Content starts

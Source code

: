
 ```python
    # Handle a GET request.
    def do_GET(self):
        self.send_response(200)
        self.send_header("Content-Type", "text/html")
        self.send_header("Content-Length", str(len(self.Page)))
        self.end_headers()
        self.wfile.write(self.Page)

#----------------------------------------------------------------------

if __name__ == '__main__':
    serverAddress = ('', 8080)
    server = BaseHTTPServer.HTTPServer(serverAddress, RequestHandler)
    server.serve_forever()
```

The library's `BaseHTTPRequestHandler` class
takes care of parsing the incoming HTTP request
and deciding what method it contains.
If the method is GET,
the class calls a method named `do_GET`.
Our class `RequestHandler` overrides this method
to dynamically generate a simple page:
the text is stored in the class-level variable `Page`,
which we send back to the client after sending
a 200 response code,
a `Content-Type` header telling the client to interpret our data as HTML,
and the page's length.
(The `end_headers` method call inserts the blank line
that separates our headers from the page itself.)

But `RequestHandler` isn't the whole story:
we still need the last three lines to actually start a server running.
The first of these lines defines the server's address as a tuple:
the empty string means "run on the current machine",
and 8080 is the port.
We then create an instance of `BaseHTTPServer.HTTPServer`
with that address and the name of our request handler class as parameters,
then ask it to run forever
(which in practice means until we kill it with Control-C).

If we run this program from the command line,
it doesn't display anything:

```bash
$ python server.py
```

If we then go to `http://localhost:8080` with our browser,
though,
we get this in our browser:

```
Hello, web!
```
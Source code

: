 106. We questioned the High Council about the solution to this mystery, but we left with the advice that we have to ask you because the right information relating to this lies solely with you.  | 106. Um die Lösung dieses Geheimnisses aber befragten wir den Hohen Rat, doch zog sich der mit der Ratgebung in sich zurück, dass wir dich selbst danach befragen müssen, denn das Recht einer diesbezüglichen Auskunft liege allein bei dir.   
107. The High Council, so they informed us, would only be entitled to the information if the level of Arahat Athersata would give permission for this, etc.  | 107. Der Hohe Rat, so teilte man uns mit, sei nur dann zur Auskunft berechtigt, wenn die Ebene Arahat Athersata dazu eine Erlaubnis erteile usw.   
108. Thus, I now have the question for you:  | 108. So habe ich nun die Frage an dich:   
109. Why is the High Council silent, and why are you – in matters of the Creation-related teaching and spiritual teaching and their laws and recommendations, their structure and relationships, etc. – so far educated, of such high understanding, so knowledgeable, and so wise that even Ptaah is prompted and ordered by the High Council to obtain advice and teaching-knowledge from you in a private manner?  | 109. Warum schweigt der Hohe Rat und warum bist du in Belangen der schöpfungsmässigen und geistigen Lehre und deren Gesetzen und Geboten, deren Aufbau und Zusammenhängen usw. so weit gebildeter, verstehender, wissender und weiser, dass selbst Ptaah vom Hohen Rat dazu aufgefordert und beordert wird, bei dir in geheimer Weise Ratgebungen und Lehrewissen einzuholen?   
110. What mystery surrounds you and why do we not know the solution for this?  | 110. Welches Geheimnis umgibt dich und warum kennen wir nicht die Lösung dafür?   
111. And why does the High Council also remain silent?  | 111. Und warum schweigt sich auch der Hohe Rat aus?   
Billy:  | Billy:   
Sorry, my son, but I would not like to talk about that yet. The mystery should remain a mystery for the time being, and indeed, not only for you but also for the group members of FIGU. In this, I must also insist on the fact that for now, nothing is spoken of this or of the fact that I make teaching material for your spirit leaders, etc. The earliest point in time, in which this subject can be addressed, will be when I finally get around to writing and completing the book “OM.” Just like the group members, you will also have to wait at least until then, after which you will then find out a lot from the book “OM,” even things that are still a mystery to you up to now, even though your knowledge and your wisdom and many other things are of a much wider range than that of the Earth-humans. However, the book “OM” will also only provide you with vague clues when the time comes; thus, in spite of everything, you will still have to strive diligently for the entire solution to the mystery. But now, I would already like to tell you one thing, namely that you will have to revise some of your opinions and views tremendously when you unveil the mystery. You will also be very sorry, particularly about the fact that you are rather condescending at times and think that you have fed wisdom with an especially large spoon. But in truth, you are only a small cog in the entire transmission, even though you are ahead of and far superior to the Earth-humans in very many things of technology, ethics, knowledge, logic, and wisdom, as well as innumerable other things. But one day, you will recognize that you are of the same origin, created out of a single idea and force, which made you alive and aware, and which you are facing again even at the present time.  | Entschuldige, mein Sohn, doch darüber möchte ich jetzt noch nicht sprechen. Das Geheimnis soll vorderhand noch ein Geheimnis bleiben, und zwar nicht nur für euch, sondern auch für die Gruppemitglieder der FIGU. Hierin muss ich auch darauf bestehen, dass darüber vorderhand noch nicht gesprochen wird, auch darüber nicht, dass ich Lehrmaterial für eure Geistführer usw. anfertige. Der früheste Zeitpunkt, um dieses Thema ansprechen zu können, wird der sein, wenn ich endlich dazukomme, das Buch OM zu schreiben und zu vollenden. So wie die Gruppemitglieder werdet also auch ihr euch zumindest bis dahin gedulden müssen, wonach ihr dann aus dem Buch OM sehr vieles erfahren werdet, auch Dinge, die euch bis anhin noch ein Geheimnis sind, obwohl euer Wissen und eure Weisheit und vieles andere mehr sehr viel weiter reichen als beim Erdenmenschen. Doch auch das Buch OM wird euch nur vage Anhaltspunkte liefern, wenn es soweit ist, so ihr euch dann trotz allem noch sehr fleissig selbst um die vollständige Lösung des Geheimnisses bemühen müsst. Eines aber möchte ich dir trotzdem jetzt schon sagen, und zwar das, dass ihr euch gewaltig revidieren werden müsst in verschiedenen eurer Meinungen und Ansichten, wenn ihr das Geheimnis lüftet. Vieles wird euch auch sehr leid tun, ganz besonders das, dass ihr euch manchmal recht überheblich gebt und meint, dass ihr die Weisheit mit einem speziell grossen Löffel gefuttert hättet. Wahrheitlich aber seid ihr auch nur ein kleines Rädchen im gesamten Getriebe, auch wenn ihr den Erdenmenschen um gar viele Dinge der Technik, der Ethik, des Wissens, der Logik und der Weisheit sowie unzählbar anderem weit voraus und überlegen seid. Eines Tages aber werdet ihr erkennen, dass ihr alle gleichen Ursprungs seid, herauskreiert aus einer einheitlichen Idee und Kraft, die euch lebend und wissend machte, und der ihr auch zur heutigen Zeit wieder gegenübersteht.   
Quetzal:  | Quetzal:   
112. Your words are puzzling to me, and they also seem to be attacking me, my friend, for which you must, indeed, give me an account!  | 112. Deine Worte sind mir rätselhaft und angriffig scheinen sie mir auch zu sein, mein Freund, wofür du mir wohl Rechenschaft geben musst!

Content ends

◆ EXERCISE
Take the line above containing "and deciding what method it contains.", the line containing "then ask it to run forever", and all lines in between, and copy them exactly without anything else.

◆ RESULT
and deciding what method it contains.
If the method is GET,
the class calls a method named `do_GET`.
Our class `RequestHandler` overrides this method
to dynamically generate a simple page:
the text is stored in the class-level variable `Page`,
which we send back to the client after sending
a 200 response code,
a `Content-Type` header telling the client to interpret our data as HTML,
and the page's length.
(The `end_headers` method call inserts the blank line
that separates our headers from the page itself.)

But `RequestHandler` isn't the whole story:
we still need the last three lines to actually start a server running.
The first of these lines defines the server's address as a tuple:
the empty string means "run on the current machine",
and 8080 is the port.
We then create an instance of `BaseHTTPServer.HTTPServer`
with that address and the name of our request handler class as parameters,
then ask it to run forever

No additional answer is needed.